= Jackson Prairie Underground Natural Gas Storage Facility =

Natural gas storage facility

Jackson Prairie Underground Natural Gas Storage Facility is a natural gas storage facility in Southwest Washington. The site is owned by Puget Sound Energy, Avista and Williams Companies's Northwest Pipeline GP. With 25 billion cubic feet working capacity (47 billion cubic feet total capacity), it is the largest natural gas-storage reservoir in the Pacific Northwest and the 14th largest in the United States.

==Geology==
Located in the community of Mary's Corner, Washington, the gas storage is in an aquifer contained by the sandstone Skookumchuck formation, about 1,000 to 3,000 feet underground.

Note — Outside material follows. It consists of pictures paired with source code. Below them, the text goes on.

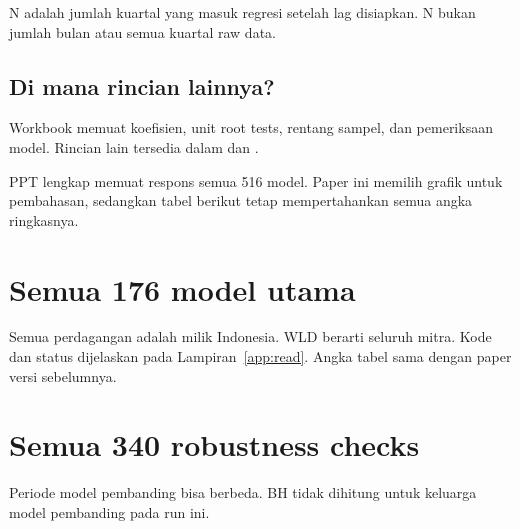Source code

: N adalah jumlah kuartal yang masuk regresi setelah lag disiapkan. N bukan jumlah bulan atau semua kuartal raw data.

\subsection{Di mana rincian lainnya?}
Workbook  memuat koefisien, unit root tests, rentang sampel, dan pemeriksaan model. Rincian lain tersedia dalam  dan .

PPT lengkap memuat respons semua 516 model. Paper ini memilih grafik untuk pembahasan, sedangkan tabel berikut tetap mempertahankan semua angka ringkasnya.

\clearpage\section{Semua 176 model utama}
\noindent Semua perdagangan adalah milik Indonesia. WLD berarti seluruh mitra. Kode dan status dijelaskan pada Lampiran~\ref{app:read}. Angka tabel sama dengan paper versi sebelumnya.


\clearpage\section{Semua 340 robustness checks}
\noindent Periode model pembanding bisa berbeda. BH tidak dihitung untuk keluarga model pembanding pada run ini.


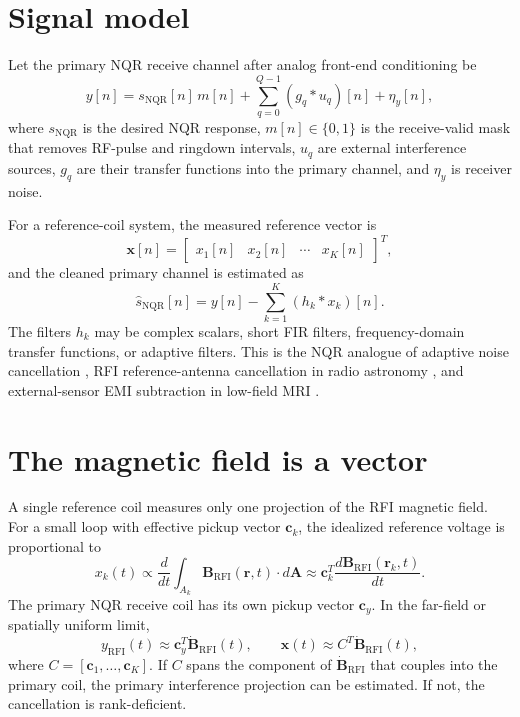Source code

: \documentclass[10pt]{article}
\newcommand{\B}{\mathbf B}
\newcommand{\cvec}{\mathbf c}
\newcommand{\xvec}{\mathbf x}
\newcommand{\NQR}{\mathrm{NQR}}
\newcommand{\RFI}{\mathrm{RFI}}
\begin{document}
\section{Signal model}

Let the primary NQR receive channel after analog front-end conditioning be
\begin{equation}
  y[n] = s_{\NQR}[n]\,m[n]
       + \sum_{q=0}^{Q-1} (g_q * u_q)[n]
       + \eta_y[n],
  \label{eq:scalar-primary}
\end{equation}
where \(s_{\NQR}\) is the desired NQR response, \(m[n]\in\{0,1\}\) is the
receive-valid mask that removes RF-pulse and ringdown intervals, \(u_q\) are
external interference sources, \(g_q\) are their transfer functions into the
primary channel, and \(\eta_y\) is receiver noise.

For a reference-coil system, the measured reference vector is
\begin{equation}
  \xvec[n] =
  \begin{bmatrix}x_1[n]&x_2[n]&\cdots&x_K[n]\end{bmatrix}^{T},
\end{equation}
and the cleaned primary channel is estimated as
\begin{equation}
  \widehat{s}_{\NQR}[n]
    = y[n] - \sum_{k=1}^{K}(h_k*x_k)[n].
  \label{eq:mimo-canceller}
\end{equation}
The filters \(h_k\) may be complex scalars, short FIR filters, frequency-domain
transfer functions, or adaptive filters.  This is the NQR analogue of adaptive
noise cancellation \cite{widrow1975,haykin2002}, RFI reference-antenna
cancellation in radio astronomy \cite{mitchell2010,finger2018}, and
external-sensor EMI subtraction in low-field MRI \cite{srinivas2021}.

\section{The magnetic field is a vector}

A single reference coil measures only one projection of the RFI magnetic field.
For a small loop with effective pickup vector \(\cvec_k\), the idealized
reference voltage is proportional to
\begin{equation}
  x_k(t) \propto
  \frac{d}{dt}\int_{A_k}\B_{\RFI}(\mathbf r,t)\cdot d\mathbf A
  \approx
  \cvec_k^{T}\frac{d\B_{\RFI}(\mathbf r_k,t)}{dt}.
\end{equation}
The primary NQR receive coil has its own pickup vector \(\cvec_y\).  In the
far-field or spatially uniform limit,
\begin{equation}
  y_{\RFI}(t)\approx \cvec_y^{T}\dot{\B}_{\RFI}(t),
  \qquad
  \xvec(t)\approx C^{T}\dot{\B}_{\RFI}(t),
\end{equation}
where \(C=[\cvec_1,\ldots,\cvec_K]\).  If \(C\) spans the component of
\(\dot{\B}_{\RFI}\) that couples into the primary coil, the primary interference
projection can be estimated.  If not, the cancellation is rank-deficient.
\end{document}
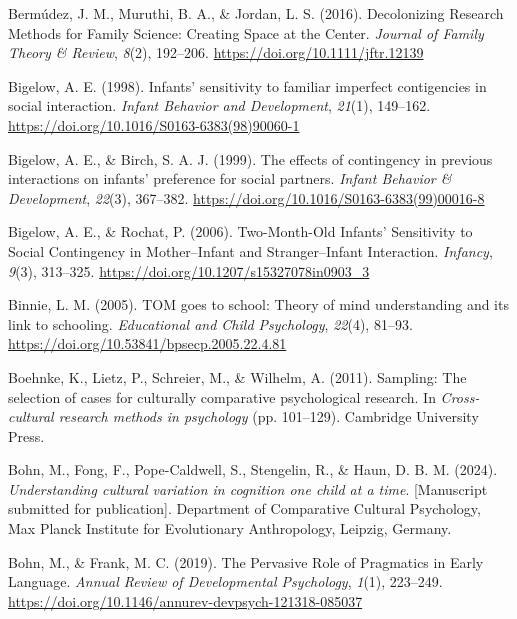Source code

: \documentclass[
]{scrbook}
\newlength{\cslhangindent}
\newenvironment{CSLReferences}[2] %
 {\begin{list}{}{%
  \setlength{\itemindent}{0pt}
  \setlength{\leftmargin}{0pt}
  \setlength{\parsep}{0pt}
  \ifodd #1
   \setlength{\leftmargin}{\cslhangindent}
   \setlength{\itemindent}{-1\cslhangindent}
  \fi
  \setlength{\itemsep}{#2\baselineskip}}}
 {\end{list}}
\begin{document}
\begin{CSLReferences}{1}{0}
Bermúdez, J. M., Muruthi, B. A., \& Jordan, L. S. (2016). Decolonizing {Research Methods} for {Family Science}: {Creating Space} at the {Center}. \emph{Journal of Family Theory \& Review}, \emph{8}(2), 192--206. \url{https://doi.org/10.1111/jftr.12139}

Bigelow, A. E. (1998). Infants' sensitivity to familiar imperfect contigencies in social interaction. \emph{Infant Behavior and Development}, \emph{21}(1), 149--162. \url{https://doi.org/10.1016/S0163-6383(98)90060-1}

Bigelow, A. E., \& Birch, S. A. J. (1999). The effects of contingency in previous interactions on infants' preference for social partners. \emph{Infant Behavior \& Development}, \emph{22}(3), 367--382. \url{https://doi.org/10.1016/S0163-6383(99)00016-8}

Bigelow, A. E., \& Rochat, P. (2006). Two-{Month}-{Old Infants}' {Sensitivity} to {Social Contingency} in {Mother}--{Infant} and {Stranger}--{Infant Interaction}. \emph{Infancy}, \emph{9}(3), 313--325. \url{https://doi.org/10.1207/s15327078in0903_3}

Binnie, L. M. (2005). {TOM} goes to school: {Theory} of mind understanding and its link to schooling. \emph{Educational and Child Psychology}, \emph{22}(4), 81--93. \url{https://doi.org/10.53841/bpsecp.2005.22.4.81}

Boehnke, K., Lietz, P., Schreier, M., \& Wilhelm, A. (2011). Sampling: {The} selection of cases for culturally comparative psychological research. In \emph{Cross-cultural research methods in psychology} (pp. 101--129). Cambridge University Press.

Bohn, M., Fong, F., Pope-Caldwell, S., Stengelin, R., \& Haun, D. B. M. (2024). \emph{Understanding cultural variation in cognition one child at a time}. {[}Manuscript submitted for publication{]}. Department of Comparative Cultural Psychology, Max Planck Institute for Evolutionary Anthropology, Leipzig, Germany.

Bohn, M., \& Frank, M. C. (2019). The {Pervasive Role} of {Pragmatics} in {Early Language}. \emph{Annual Review of Developmental Psychology}, \emph{1}(1), 223--249. \url{https://doi.org/10.1146/annurev-devpsych-121318-085037}


\end{CSLReferences}
\end{document}

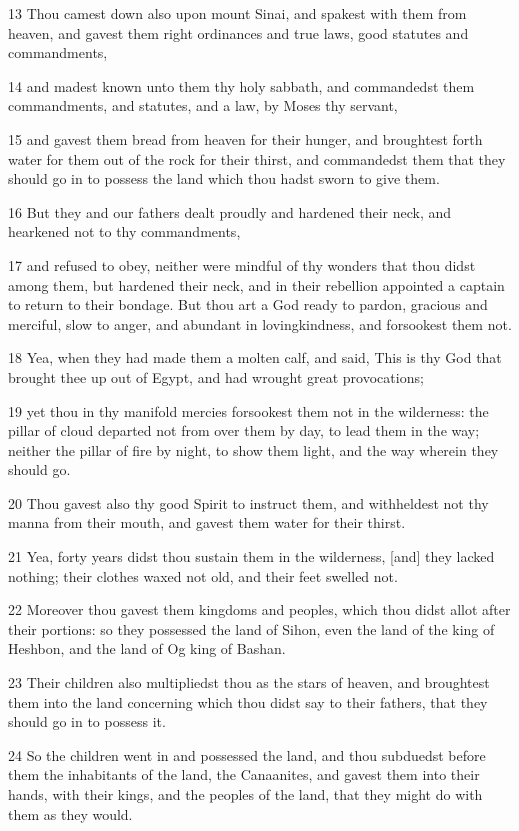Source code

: \par 13 Thou camest down also upon mount Sinai, and spakest with them from heaven, and gavest them right ordinances and true laws, good statutes and commandments,
\par 14 and madest known unto them thy holy sabbath, and commandedst them commandments, and statutes, and a law, by Moses thy servant,
\par 15 and gavest them bread from heaven for their hunger, and broughtest forth water for them out of the rock for their thirst, and commandedst them that they should go in to possess the land which thou hadst sworn to give them.
\par 16 But they and our fathers dealt proudly and hardened their neck, and hearkened not to thy commandments,
\par 17 and refused to obey, neither were mindful of thy wonders that thou didst among them, but hardened their neck, and in their rebellion appointed a captain to return to their bondage. But thou art a God ready to pardon, gracious and merciful, slow to anger, and abundant in lovingkindness, and forsookest them not.
\par 18 Yea, when they had made them a molten calf, and said, This is thy God that brought thee up out of Egypt, and had wrought great provocations;
\par 19 yet thou in thy manifold mercies forsookest them not in the wilderness: the pillar of cloud departed not from over them by day, to lead them in the way; neither the pillar of fire by night, to show them light, and the way wherein they should go.
\par 20 Thou gavest also thy good Spirit to instruct them, and withheldest not thy manna from their mouth, and gavest them water for their thirst.
\par 21 Yea, forty years didst thou sustain them in the wilderness, [and] they lacked nothing; their clothes waxed not old, and their feet swelled not.
\par 22 Moreover thou gavest them kingdoms and peoples, which thou didst allot after their portions: so they possessed the land of Sihon, even the land of the king of Heshbon, and the land of Og king of Bashan.
\par 23 Their children also multipliedst thou as the stars of heaven, and broughtest them into the land concerning which thou didst say to their fathers, that they should go in to possess it.
\par 24 So the children went in and possessed the land, and thou subduedst before them the inhabitants of the land, the Canaanites, and gavest them into their hands, with their kings, and the peoples of the land, that they might do with them as they would.
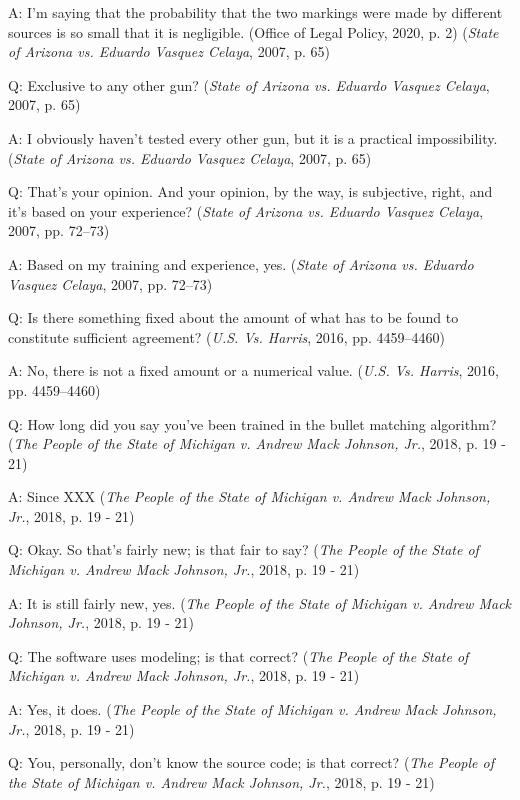 \documentclass[print]{nuthesis}
\begin{document}
A: I'm saying that the probability that the two markings were made by different sources is so small that it is negligible. (Office of Legal Policy, 2020, p. 2) (\emph{State of {Arizona} vs. Eduardo {Vasquez} {Celaya}}, 2007, p. 65)

Q: Exclusive to any other gun? (\emph{State of {Arizona} vs. Eduardo {Vasquez} {Celaya}}, 2007, p. 65)

A: I obviously haven't tested every other gun, but it is a practical impossibility. (\emph{State of {Arizona} vs. Eduardo {Vasquez} {Celaya}}, 2007, p. 65)

Q: That's your opinion. And your opinion, by the way, is subjective, right, and it's based on your experience? (\emph{State of {Arizona} vs. Eduardo {Vasquez} {Celaya}}, 2007, pp. 72--73)

A: Based on my training and experience, yes. (\emph{State of {Arizona} vs. Eduardo {Vasquez} {Celaya}}, 2007, pp. 72--73)

Q: Is there something fixed about the amount of what has to be found to constitute sufficient agreement? (\emph{{U.S.} Vs. {Harris}}, 2016, pp. 4459--4460)

A: No, there is not a fixed amount or a numerical value. (\emph{{U.S.} Vs. {Harris}}, 2016, pp. 4459--4460)

Q: How long did you say you've been trained in the bullet matching algorithm? (\emph{The {People} of the {State} of {Michigan} v. Andrew {Mack} {Johnson}, {Jr.}}, 2018, p. 19 - 21)

A: Since XXX (\emph{The {People} of the {State} of {Michigan} v. Andrew {Mack} {Johnson}, {Jr.}}, 2018, p. 19 - 21)

Q: Okay. So that's fairly new; is that fair to say? (\emph{The {People} of the {State} of {Michigan} v. Andrew {Mack} {Johnson}, {Jr.}}, 2018, p. 19 - 21)

A: It is still fairly new, yes. (\emph{The {People} of the {State} of {Michigan} v. Andrew {Mack} {Johnson}, {Jr.}}, 2018, p. 19 - 21)

Q: The software uses modeling; is that correct? (\emph{The {People} of the {State} of {Michigan} v. Andrew {Mack} {Johnson}, {Jr.}}, 2018, p. 19 - 21)

A: Yes, it does. (\emph{The {People} of the {State} of {Michigan} v. Andrew {Mack} {Johnson}, {Jr.}}, 2018, p. 19 - 21)

Q: You, personally, don't know the source code; is that correct? (\emph{The {People} of the {State} of {Michigan} v. Andrew {Mack} {Johnson}, {Jr.}}, 2018, p. 19 - 21)
\end{document}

==Development and operations==
The site was first explored for gas production in 1958 with an 8000 ft deep well. The well turned out to be a dry hole and repurposed for gas storage. In 1964 the first gas was injected. Gas began escaping in early 1965 after the drilling of a new bore hole, requiring the installation of specialized fittings to shut off the leak. Despite a minor evacuation, a no fire order, and law enforcement patrols, no explosion or injuries occurred.

The stored gas comes from fields located in Canada and the Rocky Mountains. By 2001, the facility provided 40% of the gas during peak winter heat demand for PSE customers. As of 2016, there were a total of 104 wells, 55 being used for gas injection or extraction.